Now add the treadling. Can you figure out what the edges will look like from this information?

Here is the complete draft. The edges make a sort of plain weave. Perhaps you could thread more threads for the edges and make a border. Maybe an idea to ponder and worth trying? This is how my mind works—I’d want to do a sample first to see how the two weaves work. Now I’m thinking again…you could thread the edges: 22, 44 and 11, 33 to get a real basket weave on the edges and I think that should surely work with the twill. When I want bands of both twill and plain weave in a cloth, I often use basket weave instead of real plain weave because they both draw in the same. (If you use plain weave bands, they will turn out to be wider than the twill areas.)
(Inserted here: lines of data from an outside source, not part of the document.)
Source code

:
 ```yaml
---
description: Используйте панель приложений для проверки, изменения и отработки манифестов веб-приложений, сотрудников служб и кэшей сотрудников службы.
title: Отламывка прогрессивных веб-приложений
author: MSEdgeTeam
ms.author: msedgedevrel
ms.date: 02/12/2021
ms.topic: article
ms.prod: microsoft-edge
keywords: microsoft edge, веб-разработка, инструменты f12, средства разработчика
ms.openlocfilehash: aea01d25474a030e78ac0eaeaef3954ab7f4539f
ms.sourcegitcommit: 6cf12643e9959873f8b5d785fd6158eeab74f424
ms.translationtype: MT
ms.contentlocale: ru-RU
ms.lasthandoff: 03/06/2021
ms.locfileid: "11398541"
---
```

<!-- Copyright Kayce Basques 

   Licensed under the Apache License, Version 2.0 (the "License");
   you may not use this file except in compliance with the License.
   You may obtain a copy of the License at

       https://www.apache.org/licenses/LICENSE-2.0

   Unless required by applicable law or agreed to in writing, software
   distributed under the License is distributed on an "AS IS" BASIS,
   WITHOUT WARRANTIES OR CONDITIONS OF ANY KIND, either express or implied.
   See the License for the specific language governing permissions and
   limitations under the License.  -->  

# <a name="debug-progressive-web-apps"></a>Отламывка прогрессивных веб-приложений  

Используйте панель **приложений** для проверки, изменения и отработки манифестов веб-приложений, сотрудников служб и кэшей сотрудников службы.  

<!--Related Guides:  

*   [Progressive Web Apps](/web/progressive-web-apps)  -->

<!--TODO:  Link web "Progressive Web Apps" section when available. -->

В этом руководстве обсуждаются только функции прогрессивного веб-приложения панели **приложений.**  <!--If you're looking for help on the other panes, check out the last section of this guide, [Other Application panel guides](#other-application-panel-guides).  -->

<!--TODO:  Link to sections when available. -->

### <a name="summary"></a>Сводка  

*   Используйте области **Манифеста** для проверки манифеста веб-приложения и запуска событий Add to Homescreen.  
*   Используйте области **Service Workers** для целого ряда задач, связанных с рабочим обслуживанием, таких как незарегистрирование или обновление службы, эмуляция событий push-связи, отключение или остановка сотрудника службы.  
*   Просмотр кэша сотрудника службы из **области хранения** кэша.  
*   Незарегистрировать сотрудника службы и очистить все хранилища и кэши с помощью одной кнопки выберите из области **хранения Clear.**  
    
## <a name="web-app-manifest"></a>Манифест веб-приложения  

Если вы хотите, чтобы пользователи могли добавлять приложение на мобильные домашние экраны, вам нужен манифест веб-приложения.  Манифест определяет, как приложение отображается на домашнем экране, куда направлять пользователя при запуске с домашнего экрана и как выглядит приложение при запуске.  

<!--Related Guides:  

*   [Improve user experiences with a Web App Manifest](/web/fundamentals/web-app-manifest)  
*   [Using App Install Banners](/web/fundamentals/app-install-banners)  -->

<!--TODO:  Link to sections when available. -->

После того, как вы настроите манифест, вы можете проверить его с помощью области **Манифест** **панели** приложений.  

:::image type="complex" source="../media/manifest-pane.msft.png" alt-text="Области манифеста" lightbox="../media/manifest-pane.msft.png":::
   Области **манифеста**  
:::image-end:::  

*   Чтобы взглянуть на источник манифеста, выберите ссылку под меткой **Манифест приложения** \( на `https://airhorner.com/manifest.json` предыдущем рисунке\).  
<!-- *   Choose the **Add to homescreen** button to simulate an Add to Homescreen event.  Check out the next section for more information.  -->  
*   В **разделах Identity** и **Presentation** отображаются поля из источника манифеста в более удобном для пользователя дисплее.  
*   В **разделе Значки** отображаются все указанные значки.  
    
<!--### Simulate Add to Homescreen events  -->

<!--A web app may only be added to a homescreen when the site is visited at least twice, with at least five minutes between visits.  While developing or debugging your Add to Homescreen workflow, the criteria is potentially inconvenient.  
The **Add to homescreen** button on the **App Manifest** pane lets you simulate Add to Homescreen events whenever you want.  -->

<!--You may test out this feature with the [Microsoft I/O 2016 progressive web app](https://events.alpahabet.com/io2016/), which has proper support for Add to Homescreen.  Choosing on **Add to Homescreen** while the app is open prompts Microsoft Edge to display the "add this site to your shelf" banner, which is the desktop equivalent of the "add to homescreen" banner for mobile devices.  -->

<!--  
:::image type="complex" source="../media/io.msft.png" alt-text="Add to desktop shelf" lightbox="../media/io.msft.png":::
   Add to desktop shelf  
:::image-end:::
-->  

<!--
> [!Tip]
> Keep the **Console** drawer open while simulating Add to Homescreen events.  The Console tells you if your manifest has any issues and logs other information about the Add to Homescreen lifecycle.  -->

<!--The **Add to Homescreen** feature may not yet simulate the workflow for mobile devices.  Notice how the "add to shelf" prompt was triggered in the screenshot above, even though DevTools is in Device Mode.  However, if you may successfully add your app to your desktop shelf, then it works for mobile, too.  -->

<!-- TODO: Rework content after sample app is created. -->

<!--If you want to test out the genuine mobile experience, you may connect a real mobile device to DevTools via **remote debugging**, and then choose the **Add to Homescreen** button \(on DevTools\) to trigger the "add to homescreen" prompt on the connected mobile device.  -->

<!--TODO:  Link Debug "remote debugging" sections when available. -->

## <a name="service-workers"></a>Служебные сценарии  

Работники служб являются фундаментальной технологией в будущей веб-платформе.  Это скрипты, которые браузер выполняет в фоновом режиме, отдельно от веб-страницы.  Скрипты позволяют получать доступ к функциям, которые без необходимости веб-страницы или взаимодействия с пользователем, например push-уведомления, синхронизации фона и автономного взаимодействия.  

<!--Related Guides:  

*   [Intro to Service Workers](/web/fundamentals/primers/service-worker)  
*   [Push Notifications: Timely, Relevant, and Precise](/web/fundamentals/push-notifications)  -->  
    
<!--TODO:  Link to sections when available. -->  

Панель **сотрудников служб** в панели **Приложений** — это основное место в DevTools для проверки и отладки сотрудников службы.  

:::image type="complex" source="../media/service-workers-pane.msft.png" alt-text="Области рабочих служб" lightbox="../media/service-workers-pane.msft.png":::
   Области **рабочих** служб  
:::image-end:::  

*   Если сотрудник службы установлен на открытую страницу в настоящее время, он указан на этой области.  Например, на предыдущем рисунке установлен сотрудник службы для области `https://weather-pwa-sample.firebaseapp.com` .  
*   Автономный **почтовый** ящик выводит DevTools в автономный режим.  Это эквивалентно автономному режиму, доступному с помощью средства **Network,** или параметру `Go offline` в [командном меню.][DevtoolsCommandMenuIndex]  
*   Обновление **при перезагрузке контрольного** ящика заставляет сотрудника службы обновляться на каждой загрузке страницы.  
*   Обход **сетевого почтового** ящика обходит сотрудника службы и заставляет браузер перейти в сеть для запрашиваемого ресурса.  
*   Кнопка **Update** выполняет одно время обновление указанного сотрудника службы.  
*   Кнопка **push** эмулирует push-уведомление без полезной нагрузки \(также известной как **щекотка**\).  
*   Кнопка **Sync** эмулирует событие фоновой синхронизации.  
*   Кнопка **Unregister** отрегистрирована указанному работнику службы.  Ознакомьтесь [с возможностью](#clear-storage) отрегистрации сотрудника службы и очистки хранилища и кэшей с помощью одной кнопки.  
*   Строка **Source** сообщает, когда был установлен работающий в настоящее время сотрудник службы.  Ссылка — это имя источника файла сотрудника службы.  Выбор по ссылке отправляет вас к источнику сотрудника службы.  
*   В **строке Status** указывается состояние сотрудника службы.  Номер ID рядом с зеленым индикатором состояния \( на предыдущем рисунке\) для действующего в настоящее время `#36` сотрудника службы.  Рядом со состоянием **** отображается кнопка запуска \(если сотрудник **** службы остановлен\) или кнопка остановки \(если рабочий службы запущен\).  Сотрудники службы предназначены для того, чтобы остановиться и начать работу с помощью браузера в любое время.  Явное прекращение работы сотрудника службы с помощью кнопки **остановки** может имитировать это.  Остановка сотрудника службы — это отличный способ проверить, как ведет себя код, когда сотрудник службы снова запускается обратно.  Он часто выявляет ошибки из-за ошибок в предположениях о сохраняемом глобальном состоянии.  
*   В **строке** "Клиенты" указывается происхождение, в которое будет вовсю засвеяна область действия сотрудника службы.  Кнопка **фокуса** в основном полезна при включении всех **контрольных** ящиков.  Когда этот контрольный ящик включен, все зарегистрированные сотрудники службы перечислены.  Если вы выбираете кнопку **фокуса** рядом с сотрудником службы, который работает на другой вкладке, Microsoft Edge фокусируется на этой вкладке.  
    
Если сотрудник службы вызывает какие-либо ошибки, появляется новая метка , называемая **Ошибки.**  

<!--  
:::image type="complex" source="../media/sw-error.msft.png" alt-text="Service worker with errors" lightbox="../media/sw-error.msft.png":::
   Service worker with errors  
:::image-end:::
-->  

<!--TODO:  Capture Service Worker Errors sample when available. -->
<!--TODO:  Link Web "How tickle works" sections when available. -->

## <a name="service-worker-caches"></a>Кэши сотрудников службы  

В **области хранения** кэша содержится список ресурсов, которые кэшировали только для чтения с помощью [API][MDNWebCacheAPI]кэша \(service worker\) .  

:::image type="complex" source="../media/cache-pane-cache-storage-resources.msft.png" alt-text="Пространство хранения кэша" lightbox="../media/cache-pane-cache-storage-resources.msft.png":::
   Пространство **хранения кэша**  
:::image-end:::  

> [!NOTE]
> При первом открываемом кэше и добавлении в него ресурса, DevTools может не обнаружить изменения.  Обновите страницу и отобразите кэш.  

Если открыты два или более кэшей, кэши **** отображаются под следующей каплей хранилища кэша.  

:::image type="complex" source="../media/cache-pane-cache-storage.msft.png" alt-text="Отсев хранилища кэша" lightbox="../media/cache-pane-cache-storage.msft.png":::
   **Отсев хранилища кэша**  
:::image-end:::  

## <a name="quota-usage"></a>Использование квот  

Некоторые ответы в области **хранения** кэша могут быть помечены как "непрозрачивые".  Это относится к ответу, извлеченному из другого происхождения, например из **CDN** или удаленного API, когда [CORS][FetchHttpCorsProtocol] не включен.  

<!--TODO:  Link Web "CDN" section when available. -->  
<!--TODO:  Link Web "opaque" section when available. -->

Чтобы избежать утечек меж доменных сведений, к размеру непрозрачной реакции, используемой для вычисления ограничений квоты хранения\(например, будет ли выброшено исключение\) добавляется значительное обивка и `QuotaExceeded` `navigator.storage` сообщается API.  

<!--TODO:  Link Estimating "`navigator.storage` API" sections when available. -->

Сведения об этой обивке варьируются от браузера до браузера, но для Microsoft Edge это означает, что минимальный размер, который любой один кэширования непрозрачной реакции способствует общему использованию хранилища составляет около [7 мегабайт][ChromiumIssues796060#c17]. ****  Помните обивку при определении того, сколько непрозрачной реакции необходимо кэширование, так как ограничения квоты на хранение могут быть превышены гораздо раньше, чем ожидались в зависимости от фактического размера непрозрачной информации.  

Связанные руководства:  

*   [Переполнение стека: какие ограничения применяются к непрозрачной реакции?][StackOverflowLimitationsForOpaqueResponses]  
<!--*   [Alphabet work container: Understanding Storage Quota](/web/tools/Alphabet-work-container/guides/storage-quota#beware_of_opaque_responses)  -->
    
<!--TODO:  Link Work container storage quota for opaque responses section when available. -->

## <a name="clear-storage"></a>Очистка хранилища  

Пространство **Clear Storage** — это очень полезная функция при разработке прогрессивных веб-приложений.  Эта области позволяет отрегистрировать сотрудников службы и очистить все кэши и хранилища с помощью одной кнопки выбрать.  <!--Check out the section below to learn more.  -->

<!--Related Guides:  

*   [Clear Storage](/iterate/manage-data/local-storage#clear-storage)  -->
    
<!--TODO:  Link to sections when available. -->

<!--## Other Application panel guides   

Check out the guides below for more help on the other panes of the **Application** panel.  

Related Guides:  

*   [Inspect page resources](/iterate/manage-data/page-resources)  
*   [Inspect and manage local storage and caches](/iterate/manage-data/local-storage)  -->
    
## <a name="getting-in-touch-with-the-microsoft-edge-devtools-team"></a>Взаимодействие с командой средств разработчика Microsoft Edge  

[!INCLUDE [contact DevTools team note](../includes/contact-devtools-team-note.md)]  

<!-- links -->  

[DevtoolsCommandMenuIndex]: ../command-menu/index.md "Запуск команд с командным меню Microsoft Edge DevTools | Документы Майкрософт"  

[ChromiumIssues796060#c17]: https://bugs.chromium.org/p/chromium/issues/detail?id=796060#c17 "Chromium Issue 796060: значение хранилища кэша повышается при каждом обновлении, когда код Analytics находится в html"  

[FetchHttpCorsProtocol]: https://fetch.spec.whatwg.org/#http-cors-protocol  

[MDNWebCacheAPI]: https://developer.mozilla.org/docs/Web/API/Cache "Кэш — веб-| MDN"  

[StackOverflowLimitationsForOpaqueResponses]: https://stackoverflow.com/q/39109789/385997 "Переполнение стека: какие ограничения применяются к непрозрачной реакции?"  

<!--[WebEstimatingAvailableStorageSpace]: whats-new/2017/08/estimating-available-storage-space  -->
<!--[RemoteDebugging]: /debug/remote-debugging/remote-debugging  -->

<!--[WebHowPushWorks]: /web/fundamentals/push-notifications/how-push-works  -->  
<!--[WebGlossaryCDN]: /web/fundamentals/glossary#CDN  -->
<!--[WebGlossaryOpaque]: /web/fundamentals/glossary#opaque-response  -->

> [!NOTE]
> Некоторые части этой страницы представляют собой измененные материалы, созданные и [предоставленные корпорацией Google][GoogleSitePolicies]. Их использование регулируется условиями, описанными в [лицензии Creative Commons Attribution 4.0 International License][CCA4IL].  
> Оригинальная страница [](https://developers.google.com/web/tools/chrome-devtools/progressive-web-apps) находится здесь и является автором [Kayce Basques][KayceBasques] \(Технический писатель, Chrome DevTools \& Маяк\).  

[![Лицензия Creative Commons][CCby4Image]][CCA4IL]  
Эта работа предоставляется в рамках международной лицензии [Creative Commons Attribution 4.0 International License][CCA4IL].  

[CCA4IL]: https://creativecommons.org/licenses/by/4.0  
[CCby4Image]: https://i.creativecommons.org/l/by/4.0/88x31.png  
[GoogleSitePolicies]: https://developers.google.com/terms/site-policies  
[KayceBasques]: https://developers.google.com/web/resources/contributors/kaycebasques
Have you tried it yet? I’ve attempted something like this recently using a worsted wool yarn. I was basically making a trim piece, 2″ wide, to finish a hucklace woven wool piece that ended up looking like a ribbed sweater! Anyway, I thought a twill trim would be easier to shape around the sweater collar and stuff, but also needed a good edge and the worsted wool wouldn’t full very much, so I tried this – creating a tabby at the edges with the last four threads. What didn’t work is that the tabby weave and the twill weave didn’t, um…pack? the same way? What word do I use? haha. The tabby weave was tight but the twill was too loose — so I just used a tabby weave for the whole piece. I was wondering if maybe a basket weave or spacing out the threads – like going from 24 to 12 epi or whatever, might do the trick. I just wove yards of 16/2 linen twill to make bread bags and did nothing special, it turned out great – but that’s linen for you!
I worried about that problem and you proved it worthy of worry. I think that’s why I began to think of the basket weave and doubling the threading for the edges. The worsted wasn’t very forgiving, but neither would cotton or line be. It will be interesting to hear other reports.
Peggy
I weave Tartans, and this is the thread up I use to give me clean, solid edges.